Provided records:
○ ○ ○ ○

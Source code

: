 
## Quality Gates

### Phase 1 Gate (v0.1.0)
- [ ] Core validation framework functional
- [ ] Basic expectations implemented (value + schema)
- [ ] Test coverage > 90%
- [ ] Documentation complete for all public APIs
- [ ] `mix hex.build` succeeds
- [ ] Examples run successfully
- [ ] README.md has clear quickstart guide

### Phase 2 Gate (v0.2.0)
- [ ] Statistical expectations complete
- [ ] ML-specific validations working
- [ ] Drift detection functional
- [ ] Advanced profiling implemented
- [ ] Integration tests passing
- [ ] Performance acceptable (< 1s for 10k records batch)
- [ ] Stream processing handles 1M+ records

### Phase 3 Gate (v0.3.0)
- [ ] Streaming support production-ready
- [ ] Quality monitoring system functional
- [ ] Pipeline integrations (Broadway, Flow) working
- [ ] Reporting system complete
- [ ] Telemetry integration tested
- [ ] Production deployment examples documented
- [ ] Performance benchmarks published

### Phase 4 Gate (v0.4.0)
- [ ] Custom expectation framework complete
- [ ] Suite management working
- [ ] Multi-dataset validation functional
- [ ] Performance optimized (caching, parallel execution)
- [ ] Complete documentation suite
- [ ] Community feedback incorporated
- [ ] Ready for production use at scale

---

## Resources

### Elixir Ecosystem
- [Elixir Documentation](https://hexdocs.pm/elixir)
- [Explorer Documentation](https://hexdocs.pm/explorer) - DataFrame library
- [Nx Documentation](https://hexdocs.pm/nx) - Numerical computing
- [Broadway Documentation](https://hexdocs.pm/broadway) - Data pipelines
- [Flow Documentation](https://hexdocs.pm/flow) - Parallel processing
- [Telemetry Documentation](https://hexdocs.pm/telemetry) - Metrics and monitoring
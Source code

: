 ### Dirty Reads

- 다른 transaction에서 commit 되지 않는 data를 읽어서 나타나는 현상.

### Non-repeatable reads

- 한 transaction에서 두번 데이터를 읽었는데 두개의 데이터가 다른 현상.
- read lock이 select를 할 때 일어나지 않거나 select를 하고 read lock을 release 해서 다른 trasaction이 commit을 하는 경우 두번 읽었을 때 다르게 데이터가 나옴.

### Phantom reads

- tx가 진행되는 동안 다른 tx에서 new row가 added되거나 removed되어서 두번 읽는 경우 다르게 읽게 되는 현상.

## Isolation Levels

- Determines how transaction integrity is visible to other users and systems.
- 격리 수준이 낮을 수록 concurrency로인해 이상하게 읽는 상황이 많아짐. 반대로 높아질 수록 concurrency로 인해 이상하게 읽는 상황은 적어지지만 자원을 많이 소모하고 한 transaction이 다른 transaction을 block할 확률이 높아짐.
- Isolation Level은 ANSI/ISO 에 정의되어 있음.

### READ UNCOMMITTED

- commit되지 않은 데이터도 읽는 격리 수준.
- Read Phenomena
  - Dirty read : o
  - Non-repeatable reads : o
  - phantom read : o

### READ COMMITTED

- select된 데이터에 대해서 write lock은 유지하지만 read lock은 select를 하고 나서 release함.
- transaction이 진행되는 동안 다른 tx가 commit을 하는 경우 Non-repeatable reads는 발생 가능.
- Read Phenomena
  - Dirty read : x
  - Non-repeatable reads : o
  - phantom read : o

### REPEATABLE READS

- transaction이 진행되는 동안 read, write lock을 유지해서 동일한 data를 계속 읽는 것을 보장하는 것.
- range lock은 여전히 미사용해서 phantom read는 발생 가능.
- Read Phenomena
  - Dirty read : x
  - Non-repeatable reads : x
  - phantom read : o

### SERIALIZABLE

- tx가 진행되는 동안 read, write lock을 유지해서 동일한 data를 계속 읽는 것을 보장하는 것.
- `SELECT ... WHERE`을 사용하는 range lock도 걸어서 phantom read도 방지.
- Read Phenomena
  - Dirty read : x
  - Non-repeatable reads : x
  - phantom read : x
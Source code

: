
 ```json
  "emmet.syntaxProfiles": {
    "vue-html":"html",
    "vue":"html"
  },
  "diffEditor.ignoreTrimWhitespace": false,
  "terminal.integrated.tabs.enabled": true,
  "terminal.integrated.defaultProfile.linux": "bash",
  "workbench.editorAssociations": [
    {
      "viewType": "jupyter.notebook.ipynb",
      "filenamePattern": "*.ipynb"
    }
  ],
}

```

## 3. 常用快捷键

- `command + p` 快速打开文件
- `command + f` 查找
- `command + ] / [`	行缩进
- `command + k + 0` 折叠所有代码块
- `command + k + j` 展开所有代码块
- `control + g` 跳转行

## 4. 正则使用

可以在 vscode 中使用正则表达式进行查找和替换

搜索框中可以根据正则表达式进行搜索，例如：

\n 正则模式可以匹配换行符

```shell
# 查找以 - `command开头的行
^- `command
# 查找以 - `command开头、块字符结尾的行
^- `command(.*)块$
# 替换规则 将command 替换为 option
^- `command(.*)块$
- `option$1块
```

○ ○ ○ ○

Task directions:
Filter on the word "ipynb": copy each matching line from the entries above.

Task output:
      "viewType": "jupyter.notebook.ipynb",
      "filenamePattern": "*.ipynb"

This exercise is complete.